(Saved data entries)
☆ ☆ ☆
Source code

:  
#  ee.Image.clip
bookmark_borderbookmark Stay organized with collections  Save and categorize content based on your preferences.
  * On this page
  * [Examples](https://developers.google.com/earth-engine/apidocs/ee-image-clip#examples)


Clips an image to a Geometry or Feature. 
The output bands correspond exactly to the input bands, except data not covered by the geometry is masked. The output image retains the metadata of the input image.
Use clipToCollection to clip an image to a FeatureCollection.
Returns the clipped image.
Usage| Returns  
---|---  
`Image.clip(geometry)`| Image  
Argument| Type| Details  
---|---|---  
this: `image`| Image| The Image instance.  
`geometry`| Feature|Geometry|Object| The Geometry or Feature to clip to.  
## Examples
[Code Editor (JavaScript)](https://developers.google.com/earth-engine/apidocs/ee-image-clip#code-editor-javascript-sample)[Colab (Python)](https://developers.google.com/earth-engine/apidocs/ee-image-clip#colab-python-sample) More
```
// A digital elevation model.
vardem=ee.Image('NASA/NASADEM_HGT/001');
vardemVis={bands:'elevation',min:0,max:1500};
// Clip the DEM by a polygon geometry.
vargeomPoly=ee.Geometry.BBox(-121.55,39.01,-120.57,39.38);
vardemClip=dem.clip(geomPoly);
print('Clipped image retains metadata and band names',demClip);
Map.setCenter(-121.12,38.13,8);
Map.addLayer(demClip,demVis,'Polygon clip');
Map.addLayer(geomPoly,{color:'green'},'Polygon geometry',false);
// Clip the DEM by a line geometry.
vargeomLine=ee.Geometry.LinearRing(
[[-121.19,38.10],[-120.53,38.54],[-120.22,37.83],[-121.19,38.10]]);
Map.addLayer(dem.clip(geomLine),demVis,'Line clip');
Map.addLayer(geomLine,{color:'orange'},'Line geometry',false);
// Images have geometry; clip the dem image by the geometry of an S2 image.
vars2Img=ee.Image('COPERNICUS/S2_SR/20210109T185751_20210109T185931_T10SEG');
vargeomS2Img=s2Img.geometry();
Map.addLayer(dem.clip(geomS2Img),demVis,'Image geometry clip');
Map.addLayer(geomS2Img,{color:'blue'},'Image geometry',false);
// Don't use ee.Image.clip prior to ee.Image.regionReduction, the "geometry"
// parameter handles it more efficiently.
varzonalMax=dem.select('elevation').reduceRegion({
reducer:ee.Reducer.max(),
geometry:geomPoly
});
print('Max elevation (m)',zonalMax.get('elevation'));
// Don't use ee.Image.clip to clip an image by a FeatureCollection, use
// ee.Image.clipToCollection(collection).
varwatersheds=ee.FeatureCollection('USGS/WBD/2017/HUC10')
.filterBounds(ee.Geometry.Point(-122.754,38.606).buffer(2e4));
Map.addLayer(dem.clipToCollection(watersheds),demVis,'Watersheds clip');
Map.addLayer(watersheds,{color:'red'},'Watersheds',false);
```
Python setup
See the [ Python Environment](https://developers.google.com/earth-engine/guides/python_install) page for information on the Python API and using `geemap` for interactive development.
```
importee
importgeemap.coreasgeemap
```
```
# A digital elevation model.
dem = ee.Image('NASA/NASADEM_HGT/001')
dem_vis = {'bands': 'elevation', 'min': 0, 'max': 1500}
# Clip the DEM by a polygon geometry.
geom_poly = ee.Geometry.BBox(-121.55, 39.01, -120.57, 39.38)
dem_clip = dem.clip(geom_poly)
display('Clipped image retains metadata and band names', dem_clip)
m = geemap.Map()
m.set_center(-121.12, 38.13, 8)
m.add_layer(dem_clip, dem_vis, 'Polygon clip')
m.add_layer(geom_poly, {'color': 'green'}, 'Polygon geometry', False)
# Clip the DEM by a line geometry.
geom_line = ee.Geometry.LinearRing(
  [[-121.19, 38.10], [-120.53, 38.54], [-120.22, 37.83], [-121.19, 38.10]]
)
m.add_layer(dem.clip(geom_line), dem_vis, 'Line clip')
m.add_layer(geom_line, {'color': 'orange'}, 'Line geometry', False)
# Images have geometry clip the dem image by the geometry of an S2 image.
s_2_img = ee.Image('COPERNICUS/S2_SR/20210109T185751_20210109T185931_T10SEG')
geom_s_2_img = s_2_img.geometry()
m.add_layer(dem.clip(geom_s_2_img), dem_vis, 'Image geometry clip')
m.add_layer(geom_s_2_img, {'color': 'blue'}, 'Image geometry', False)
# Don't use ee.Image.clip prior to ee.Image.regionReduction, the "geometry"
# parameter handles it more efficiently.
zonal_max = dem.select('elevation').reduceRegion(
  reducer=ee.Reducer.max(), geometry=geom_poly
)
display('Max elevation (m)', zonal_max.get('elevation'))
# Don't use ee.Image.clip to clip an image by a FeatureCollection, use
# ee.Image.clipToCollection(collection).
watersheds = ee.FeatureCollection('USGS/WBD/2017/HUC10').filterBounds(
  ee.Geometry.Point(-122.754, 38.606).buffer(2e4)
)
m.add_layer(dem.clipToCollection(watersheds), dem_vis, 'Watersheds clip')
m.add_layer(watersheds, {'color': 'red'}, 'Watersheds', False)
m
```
☆ ☆ ☆
**Task description**
Pull out every line in the data above that has the word "Point".

**Answer box**
.filterBounds(ee.Geometry.Point(-122.754,38.606).buffer(2e4));
  ee.Geometry.Point(-122.754, 38.606).buffer(2e4)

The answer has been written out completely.